29 Mar / Familiar Things by Sok-yong Hwang, translated by Sora Kim-Russell [in Booklist]
*STARRED REVIEW
Toughened by a nickname thrown at him by a policeman threatening punishment, Bugeye arrives on Flower Island – an ironic name for the vast city dump on the outskirts of Seoul – with his mother, who works as a garbage picker. His father is missing, and at 13, Bugeye has long quit school to help supplement his mother’s erratic income.
Parent and child quickly integrate into their surprisingly well-organized and regulated community. Bugeye even reluctantly accepts a family-of-sorts, including a younger brother who shows Bugeye a world he shouldn’t be able to see.

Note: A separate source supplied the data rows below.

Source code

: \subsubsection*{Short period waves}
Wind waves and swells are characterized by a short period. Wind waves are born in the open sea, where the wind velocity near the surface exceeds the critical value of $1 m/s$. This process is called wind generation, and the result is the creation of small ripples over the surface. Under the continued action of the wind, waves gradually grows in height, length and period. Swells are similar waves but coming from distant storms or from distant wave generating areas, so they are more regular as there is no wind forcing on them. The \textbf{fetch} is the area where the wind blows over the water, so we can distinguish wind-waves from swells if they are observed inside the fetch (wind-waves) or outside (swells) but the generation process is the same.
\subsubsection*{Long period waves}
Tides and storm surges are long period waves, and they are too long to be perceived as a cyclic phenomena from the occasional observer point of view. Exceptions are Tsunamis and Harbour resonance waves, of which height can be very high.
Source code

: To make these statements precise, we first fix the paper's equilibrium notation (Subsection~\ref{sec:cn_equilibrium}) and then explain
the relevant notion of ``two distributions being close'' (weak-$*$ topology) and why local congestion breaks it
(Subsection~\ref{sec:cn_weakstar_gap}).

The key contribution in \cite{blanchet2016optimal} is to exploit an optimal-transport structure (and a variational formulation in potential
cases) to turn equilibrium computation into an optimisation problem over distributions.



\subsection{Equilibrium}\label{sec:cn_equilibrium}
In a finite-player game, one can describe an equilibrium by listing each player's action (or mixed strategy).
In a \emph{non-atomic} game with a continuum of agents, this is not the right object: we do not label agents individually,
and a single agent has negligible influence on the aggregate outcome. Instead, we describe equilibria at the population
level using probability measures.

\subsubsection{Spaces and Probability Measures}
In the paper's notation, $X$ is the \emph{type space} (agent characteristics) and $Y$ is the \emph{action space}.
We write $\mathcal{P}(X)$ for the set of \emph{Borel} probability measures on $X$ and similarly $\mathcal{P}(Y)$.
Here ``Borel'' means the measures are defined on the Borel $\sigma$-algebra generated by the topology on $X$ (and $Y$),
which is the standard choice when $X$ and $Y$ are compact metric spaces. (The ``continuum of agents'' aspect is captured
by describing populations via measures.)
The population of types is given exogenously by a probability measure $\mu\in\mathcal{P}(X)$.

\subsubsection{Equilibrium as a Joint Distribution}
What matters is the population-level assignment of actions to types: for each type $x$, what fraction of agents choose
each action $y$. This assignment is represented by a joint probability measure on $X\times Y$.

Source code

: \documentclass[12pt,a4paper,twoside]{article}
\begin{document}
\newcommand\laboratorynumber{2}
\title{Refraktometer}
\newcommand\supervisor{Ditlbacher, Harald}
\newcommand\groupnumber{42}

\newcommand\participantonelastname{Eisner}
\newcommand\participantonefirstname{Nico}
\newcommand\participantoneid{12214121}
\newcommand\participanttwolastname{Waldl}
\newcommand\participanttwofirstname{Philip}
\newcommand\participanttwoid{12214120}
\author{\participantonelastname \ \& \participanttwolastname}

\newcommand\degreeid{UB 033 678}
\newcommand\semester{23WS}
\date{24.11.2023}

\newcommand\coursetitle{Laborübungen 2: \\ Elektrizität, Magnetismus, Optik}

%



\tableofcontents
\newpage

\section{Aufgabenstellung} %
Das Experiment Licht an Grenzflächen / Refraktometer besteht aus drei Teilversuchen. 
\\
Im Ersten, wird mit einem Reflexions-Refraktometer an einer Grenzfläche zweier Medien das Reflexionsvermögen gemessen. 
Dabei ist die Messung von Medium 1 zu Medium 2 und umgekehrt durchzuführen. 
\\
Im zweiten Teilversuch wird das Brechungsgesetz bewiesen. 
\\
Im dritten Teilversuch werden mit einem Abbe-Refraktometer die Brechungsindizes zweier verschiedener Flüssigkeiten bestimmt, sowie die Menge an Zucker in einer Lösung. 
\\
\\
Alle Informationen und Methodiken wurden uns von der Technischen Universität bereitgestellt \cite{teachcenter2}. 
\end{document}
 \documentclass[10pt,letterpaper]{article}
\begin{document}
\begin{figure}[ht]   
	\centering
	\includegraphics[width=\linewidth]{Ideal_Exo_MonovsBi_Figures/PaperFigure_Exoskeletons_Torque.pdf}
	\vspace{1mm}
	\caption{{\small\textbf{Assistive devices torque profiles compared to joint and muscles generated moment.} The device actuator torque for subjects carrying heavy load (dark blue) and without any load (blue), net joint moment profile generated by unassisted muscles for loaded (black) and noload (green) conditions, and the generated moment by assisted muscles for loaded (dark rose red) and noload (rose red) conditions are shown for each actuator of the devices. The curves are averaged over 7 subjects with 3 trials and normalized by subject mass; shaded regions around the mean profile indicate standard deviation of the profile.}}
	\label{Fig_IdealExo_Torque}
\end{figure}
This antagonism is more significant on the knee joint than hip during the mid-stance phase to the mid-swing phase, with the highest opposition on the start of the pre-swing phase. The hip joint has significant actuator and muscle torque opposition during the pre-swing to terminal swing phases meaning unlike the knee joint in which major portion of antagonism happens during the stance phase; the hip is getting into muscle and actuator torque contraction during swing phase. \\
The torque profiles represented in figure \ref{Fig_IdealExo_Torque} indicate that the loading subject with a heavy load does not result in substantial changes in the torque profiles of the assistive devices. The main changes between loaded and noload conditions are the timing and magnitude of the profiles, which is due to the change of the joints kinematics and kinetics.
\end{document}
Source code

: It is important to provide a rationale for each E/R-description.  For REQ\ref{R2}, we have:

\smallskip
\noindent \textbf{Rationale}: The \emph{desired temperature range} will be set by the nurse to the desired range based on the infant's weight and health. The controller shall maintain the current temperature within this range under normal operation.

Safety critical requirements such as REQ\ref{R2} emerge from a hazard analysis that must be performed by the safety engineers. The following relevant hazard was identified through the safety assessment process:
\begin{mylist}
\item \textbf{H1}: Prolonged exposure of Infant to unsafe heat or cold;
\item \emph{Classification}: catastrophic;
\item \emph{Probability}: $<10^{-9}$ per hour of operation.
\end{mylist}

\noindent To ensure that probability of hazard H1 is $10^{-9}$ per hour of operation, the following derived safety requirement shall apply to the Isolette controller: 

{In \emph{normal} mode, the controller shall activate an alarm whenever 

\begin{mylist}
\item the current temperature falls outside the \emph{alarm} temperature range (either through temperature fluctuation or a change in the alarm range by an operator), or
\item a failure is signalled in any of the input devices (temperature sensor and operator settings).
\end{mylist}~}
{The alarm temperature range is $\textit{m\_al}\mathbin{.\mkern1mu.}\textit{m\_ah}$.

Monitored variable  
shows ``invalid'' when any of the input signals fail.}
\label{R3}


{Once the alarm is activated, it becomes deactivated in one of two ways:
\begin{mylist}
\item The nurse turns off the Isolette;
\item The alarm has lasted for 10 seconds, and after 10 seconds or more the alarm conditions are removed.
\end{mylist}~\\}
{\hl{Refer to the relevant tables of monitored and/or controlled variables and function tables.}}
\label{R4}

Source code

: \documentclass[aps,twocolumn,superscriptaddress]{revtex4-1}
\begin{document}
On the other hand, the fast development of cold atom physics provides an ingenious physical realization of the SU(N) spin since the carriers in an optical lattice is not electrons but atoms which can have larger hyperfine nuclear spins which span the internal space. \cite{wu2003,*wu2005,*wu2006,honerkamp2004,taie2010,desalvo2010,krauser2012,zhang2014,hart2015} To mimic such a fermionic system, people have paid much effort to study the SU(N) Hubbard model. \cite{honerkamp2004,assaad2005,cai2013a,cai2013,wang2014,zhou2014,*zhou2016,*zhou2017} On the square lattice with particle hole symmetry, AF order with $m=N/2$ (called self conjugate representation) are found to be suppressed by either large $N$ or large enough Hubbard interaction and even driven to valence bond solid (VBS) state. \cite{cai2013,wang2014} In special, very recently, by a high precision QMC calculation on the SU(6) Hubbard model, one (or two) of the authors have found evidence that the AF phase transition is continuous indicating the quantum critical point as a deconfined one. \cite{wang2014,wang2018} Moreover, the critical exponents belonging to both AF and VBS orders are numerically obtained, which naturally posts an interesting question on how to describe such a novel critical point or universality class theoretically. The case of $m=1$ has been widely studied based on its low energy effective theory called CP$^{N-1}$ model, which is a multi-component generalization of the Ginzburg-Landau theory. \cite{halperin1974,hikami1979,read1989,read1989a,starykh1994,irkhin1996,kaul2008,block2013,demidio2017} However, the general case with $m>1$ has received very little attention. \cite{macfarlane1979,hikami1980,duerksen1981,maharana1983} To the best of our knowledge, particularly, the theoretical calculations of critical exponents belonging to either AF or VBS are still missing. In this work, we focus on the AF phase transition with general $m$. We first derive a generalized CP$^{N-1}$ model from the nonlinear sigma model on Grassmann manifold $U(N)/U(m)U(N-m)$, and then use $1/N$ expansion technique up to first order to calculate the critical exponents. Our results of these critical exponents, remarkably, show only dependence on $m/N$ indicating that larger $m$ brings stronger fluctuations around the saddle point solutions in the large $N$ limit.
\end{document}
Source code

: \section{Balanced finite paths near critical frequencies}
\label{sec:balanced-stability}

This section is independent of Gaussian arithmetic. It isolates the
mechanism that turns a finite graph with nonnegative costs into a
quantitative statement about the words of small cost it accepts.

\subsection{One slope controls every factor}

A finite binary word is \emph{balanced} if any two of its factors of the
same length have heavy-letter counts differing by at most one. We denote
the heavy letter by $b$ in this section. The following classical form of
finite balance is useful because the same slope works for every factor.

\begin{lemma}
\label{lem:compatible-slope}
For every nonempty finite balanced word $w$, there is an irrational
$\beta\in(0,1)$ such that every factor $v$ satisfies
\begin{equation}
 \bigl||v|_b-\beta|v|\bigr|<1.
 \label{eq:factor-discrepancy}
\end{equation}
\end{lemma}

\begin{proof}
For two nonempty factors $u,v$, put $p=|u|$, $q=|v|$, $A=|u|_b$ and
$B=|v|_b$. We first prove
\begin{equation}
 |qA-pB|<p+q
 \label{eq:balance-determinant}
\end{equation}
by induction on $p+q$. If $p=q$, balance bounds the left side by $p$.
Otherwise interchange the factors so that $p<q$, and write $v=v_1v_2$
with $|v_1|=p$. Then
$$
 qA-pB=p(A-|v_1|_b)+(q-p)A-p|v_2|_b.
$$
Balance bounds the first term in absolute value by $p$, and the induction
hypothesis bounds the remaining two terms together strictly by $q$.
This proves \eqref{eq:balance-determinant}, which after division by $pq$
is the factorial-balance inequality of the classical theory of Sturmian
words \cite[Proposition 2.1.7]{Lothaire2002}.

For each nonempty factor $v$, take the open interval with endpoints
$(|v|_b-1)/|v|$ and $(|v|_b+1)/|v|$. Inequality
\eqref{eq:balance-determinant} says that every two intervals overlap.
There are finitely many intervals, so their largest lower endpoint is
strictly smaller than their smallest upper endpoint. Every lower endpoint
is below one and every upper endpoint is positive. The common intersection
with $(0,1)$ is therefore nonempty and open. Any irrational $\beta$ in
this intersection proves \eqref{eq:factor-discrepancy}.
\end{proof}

Internationally award-winning Korean author Hwang (The Ancient Garden, 2010) presents a seemingly simple coming-of-age story about two brothers-by-circumstance-rather-than-blood. Woven into their familial struggles, clubhouse adventures, and city forays, however, is a potent, haunting parable about the mindlessly disposable nature of modern society, about how quickly all “familiar things,” even relationships, can grow into a festering island of relentless waste while survival ultimately depends on salvaging anything that might prove useful.
Galvanized by Nobel Prize-winner Kenzaburō Ōe’s resounding endorsement – “undoubtedly the most powerful voice in Asia today” – and master translator Sora Kim-Russell’s exquisite rendition, Hwang’s latest import is surely poised for Western success.